Full Episode
I came to the psychology of human misjudgment almost against my will. I rejected it until I realized that my attitude was costing me a lot of money and reduced my ability to help everything I loved. That's a quote by Charlie Munger, and that's what we're going to talk about today. The psychology of human misjudgment. Welcome to The Knowledge Project. I'm your host, Shane Parish.
This podcast is all about learning from others, mastering the best of what they figured out so you can use their lessons in your life. Charlie Munger was a lawyer from Omaha who taught himself psychology because Harvard Law School refused to. Munger was the partner of Warren Buffett, and together they created one of the best track records the world has ever seen.
And they used psychology to do it. In 1995, Munger formalized what he'd learned into a speech at Harvard. He called it the psychology of human misjudgment. And in it, he identified 24 psychological tendencies that cause systematic errors in thinking. Ten years later, at age 81, he rewrote it from memory, expanding it to 25 tendencies.

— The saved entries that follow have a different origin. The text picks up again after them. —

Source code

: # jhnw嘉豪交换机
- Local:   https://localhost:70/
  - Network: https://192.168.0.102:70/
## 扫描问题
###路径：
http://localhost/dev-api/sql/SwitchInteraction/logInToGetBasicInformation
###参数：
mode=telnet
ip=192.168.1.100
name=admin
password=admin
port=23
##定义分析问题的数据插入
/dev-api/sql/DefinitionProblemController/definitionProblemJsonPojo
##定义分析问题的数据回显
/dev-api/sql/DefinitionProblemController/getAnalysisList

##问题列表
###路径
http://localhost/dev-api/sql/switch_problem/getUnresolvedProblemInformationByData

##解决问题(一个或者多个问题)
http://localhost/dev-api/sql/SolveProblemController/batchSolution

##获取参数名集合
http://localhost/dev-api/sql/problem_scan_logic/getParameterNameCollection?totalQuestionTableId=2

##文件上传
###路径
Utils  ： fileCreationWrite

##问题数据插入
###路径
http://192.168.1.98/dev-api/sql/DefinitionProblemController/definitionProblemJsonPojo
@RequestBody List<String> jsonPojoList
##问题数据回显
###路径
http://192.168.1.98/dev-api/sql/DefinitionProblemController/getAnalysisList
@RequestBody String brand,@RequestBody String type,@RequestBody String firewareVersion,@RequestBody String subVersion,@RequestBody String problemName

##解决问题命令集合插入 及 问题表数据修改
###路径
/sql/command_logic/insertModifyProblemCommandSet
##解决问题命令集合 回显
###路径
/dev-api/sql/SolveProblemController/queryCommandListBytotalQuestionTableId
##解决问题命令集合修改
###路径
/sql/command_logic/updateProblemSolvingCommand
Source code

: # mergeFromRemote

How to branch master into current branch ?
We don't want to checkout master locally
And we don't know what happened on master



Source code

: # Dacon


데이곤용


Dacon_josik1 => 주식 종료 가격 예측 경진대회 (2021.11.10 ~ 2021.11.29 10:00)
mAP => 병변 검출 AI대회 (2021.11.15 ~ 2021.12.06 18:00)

I published the full updated version on fs.blog with his personal permission. We're the only website, to my knowledge, that has this permission to post it. I'll put the link in the description. The psychology of human misjudgment is one of the most valuable frameworks for understanding human behavior ever created. It's Munger's map of how your brain systematically fools you and how to fight back.
Let's dive in. Pattern one, reward and punishment super response tendency. Munger opened his talk with what he felt is one of the most important and underrated patterns, what he called reward and punishment super response tendency, otherwise known as just incentives and disincentives.
Munger starts by saying, well, I think I've been in the top 5% of my age cohort all my life and understanding the power of incentives and all my life I underestimated it and I Never a year passes but I get some surprise that pushes my limit a little farther.
Munger was perhaps one of the smartest people in business. Someone who spent decades intensely studying this topic in his spare time. And he said he still underestimated how powerful incentives are. The simple maxim Munger came up with for this is never ever think about something else when you should be thinking about the power of incentives.
Munger's favorite example of getting the incentives right is Federal Express. We had a whole episode on Fred Smith and Federal Express a few months ago, and this story is part of it, but I'm going to repeat it here because it's so revealing about incentives. FedEx built their entire business model on one thing, speed.
Packages had to move through one central airport hub every single night, get sorted rapidly, and then get on planes heading to their final destination. The whole system depended on these night shift workers unloading and then loading these planes all in one overnight shift. By daybreak, all planes had to be in the air. But they always had issues getting it done before sunrise.